When I print the history without --date-order , suddenly the commit 6f7c80f7 is shown at the very bottom, ie as if it was the first commit ever.

* 28cbf861 - (70 minutes ago) update logs and metadata
* e589776e - (18 hours ago) P2LTR15 update
...
* fa837509 - (5 days ago) Delete P2STR03_SRC00150_Q0427_0000_0-7.log
*   9a5e2300 - (5 days ago) git pull at 20180421 10am.
|\
| * b97e834f - (6 days ago) Delete P2STR13_SRC00605_Q0325_0000_0-9.log
...
| * 697a103c - (7 months ago) initial commit
* 6567df4b - (5 days ago) add md5 3min
* 6f7c80f7 - (5 days ago) Added md5sum files for all 3min SRCs

I tried doing a git revert 6f7c80f7 , but it shows a lot of conflicts that I don't know how to resolve, that is, when I do a git status :

On branch master
Your branch is up to date with 'origin/master'.

You are currently reverting commit 6f7c80f7.
  (fix conflicts and run "git revert --continue")
  (use "git revert --abort" to cancel the revert operation)

Changes to be committed:
  (use "git reset HEAD <file>..." to unstage)

    deleted:    P2LTR15/.gitkeep
    deleted:    P2LTR15/MOS_P2LTR15_MO.csv
    ... (this is basically a list of almost all the files in the repository)

Unmerged paths:
  (use "git reset HEAD <file>..." to unstage)
  (use "git add/rm <file>..." as appropriate to mark resolution)

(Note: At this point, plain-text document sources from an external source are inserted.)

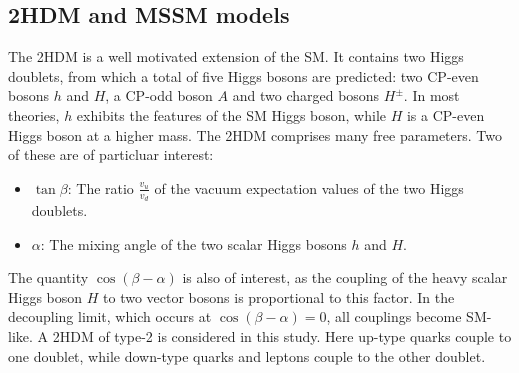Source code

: \subsection*{2HDM and MSSM models}
The 2HDM is a well motivated extension of the SM. It contains two Higgs doublets, from which a total of five Higgs bosons are predicted: 
two CP-even bosons $h$ and $H$, a CP-odd boson $A$ and two charged bosons $H^\pm$. In most theories, $h$ exhibits the features of the SM Higgs boson, while $H$ is a CP-even Higgs boson at a higher mass. The 2HDM comprises many free parameters. Two of these are of particluar interest:
\begin{itemize}
\item $\tan\beta$: The ratio $\frac{v_u}{v_d}$ of the vacuum expectation values of the two Higgs doublets.
\item $\alpha$: The mixing angle of the two scalar Higgs bosons $h$ and $H$.
\end{itemize}
The quantity $\cos(\beta-\alpha)$ is also of interest, as the coupling of the heavy scalar Higgs boson $H$ to two vector bosons is proportional to this factor. In the decoupling limit, which occurs at $\cos(\beta-\alpha)=0$, all couplings become SM-like.
A 2HDM of type-2 is considered in this study. Here up-type quarks couple to one doublet, while down-type quarks and leptons couple to the other doublet.\\ 
\newline
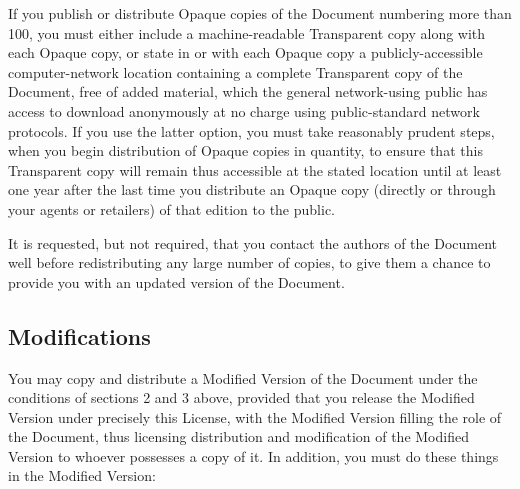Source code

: 	If you publish or distribute Opaque copies of the Document numbering more than 100, you must either include a machine-readable Transparent copy along with each Opaque copy, or state in or with each Opaque copy a publicly-accessible computer-network location containing a complete Transparent copy of the Document, free of added material, which the general network-using public has access to download anonymously at no charge using public-standard network protocols. If you use the latter option, you must take reasonably prudent steps, when you begin distribution of Opaque copies in quantity, to ensure that this Transparent copy will remain thus accessible at the stated location until at least one year after the last time you distribute an Opaque copy (directly or through your agents or retailers) of that edition to the public. 

	It is requested, but not required, that you contact the authors of the Document well before redistributing any large number of copies, to give them a chance to provide you with an updated version of the Document. 

	\subsection{Modifications}

	You may copy and distribute a Modified Version of the Document under the conditions of sections 2 and 3 above, provided that you release the Modified Version under precisely this License, with the Modified Version filling the role of the Document, thus licensing distribution and modification of the Modified Version to whoever possesses a copy of it. In addition, you must do these things in the Modified Version: 
	
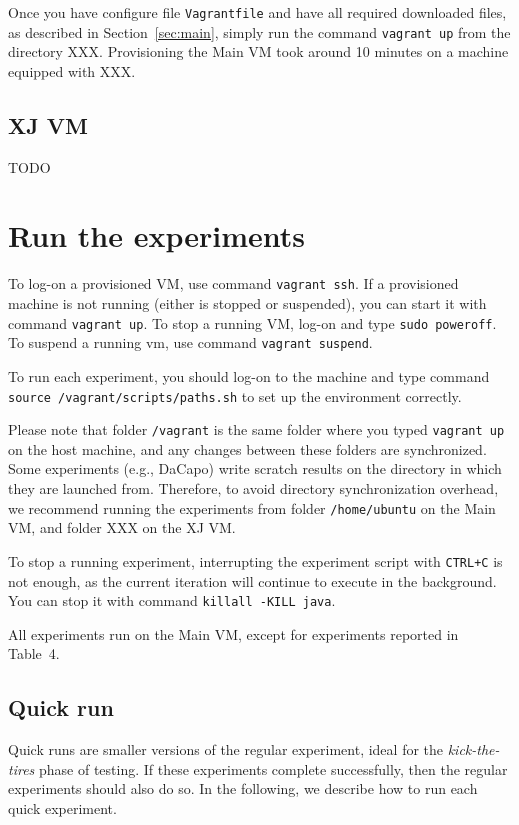 \documentclass[12pt]{article}
\begin{document}
Once you have configure file \texttt{Vagrantfile} and have all required
downloaded files, as described in Section~\ref{sec:main}, simply run the command
\texttt{vagrant up} from the directory XXX.  Provisioning the Main VM took around 10
minutes on a machine equipped with XXX.

\subsection{XJ VM}

TODO

\section{Run the experiments}

To log-on a provisioned VM, use command \texttt{vagrant ssh}.  If a provisioned
machine is not running (either is stopped or suspended), you can start it with
command \texttt{vagrant up}.  To stop a running VM, log-on and type \texttt{sudo
poweroff}.  To suspend a running vm, use command \texttt{vagrant suspend}.

To run each experiment, you should log-on to the machine and type command
\texttt{source /vagrant/scripts/paths.sh} to set up the environment correctly.

Please note that folder \texttt{/vagrant} is the same folder where you typed
\texttt{vagrant up} on the host machine, and any changes between these folders
are synchronized.  Some experiments (e.g., DaCapo) write scratch results on the
directory in which they are launched from.  Therefore, to avoid directory
synchronization overhead, we recommend running the experiments from folder
\texttt{/home/ubuntu} on the Main VM, and folder XXX on the XJ VM.

To stop a running experiment, interrupting the experiment script with
\texttt{CTRL+C} is not enough, as the current iteration will continue to execute
in the background.  You can stop it with command \texttt{killall -KILL java}.

All experiments run on the Main VM, except for experiments reported in Table~4.

\subsection{Quick run}

Quick runs are smaller versions of the regular experiment, ideal for the
\emph{kick-the-tires} phase of testing.  If these experiments complete
successfully, then the regular experiments should also do so.  In the following,
we describe how to run each quick experiment.
\end{document}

    deleted by them: P2LTR15/P2LTR15.yaml
    deleted by them: P2LTR15/audioFrameInformation/P2LTR15_SRC00712_HRC021.afi
    ... (this is another list of files, I don't know why it is there, possibly those were actually changed)

Is there any other way I could rewrite the Git history in such a way that this bad commit never happened?

I've looked at this guide but it also only tells me to do a revert. Should I attempt to go back to a commit before that time, then cherry-pick commits and then force-rewrite the repository? I don't think that will be a nice option either.

Answer 1

You say that your git log output quote is only part of the history, but you also say that commit 6f7c80f7 adds all the files, and in the quoted text, 6f7c80f7 never shows any parent commit to which it connects.

This suggests that 6f7c80f7 is a root commit: an initial commit that, in effect, adds every file that it shows, because the "previous" commit does not exist, so every file must by definition be new in that commit.

A graph can have more than one root. It's a little bit unusual in a Git commit graph since we normally make new commits by first checking out some existing commit, then making changes, then running git commit to save a new complete snapshot. But there are other ways:

We can use git fetch to obtain an unrelated repository, then git merge with --allow-unrelated-histories . If the Git version is old enough, git merge always allows unrelated histories, and does not have an --allow-unrelated-histories flag: it just merges these without warning. (You might see a lot of add/add conflict errors here and have to do a lot of hand resolving though!)
This adds their —the other repository's—root commit to our own commit graph, which already had our root commit, so now we have two root commits.
We can use git checkout --orphan to set our own repository state up so that the next commit we make will be a root commit.
(If and when we do make that root commit, we will have the same merge issues as with the "fetch unrelated repository" case.)
We can, accidentally or deliberately, fiddle with Git internals, using plumbing commands like git commit-tree or just poking at files inside .git , to create a new root commit.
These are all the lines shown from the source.